[[ Listed entries, beginning ]]

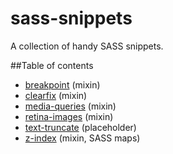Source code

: # sass-snippets
A collection of handy SASS snippets.

##Table of contents

- [breakpoint](src/breakpoint) (mixin)
- [clearfix](src/clearfix) (mixin)
- [media-queries](src/media-queries) (mixin)
- [retina-images](src/retina-images) (mixin)
- [text-truncate](src/text-truncate) (placeholder)
- [z-index](src/z-index) (mixin, SASS maps)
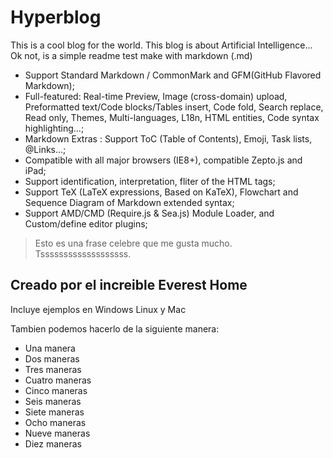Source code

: # Hyperblog

This is a cool blog for the world. This blog is about Artificial Intelligence...
Ok not, is a simple readme test make with markdown (.md)

- Support Standard Markdown / CommonMark and GFM(GitHub Flavored Markdown);
- Full-featured: Real-time Preview, Image (cross-domain) upload, Preformatted text/Code blocks/Tables insert, Code fold, Search replace, Read only, Themes, Multi-languages, L18n, HTML entities, Code syntax highlighting...;
- Markdown Extras : Support ToC (Table of Contents), Emoji, Task lists, @Links...;
- Compatible with all major browsers (IE8+), compatible Zepto.js and iPad;
- Support identification, interpretation, fliter of the HTML tags;
- Support TeX (LaTeX expressions, Based on KaTeX), Flowchart and Sequence Diagram of Markdown extended syntax;
- Support AMD/CMD (Require.js & Sea.js) Module Loader, and Custom/define editor plugins;


> Esto es una frase celebre que me gusta mucho. Tsssssssssssssssssss.

## Creado por el increible Everest Home

Incluye ejemplos en Windows Linux y Mac


Tambien podemos hacerlo de la siguiente manera:
- Una manera
- Dos maneras
- Tres maneras
- Cuatro maneras
- Cinco maneras
- Seis maneras
- Siete maneras
- Ocho maneras
- Nueve maneras
- Diez maneras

[[ Listed entries, end ]]

### What is being asked
The word to find is "HTML". Copy every line of the data that holds it.

### Answer to this exercise
- Full-featured: Real-time Preview, Image (cross-domain) upload, Preformatted text/Code blocks/Tables insert, Code fold, Search replace, Read only, Themes, Multi-languages, L18n, HTML entities, Code syntax highlighting...;
- Support identification, interpretation, fliter of the HTML tags;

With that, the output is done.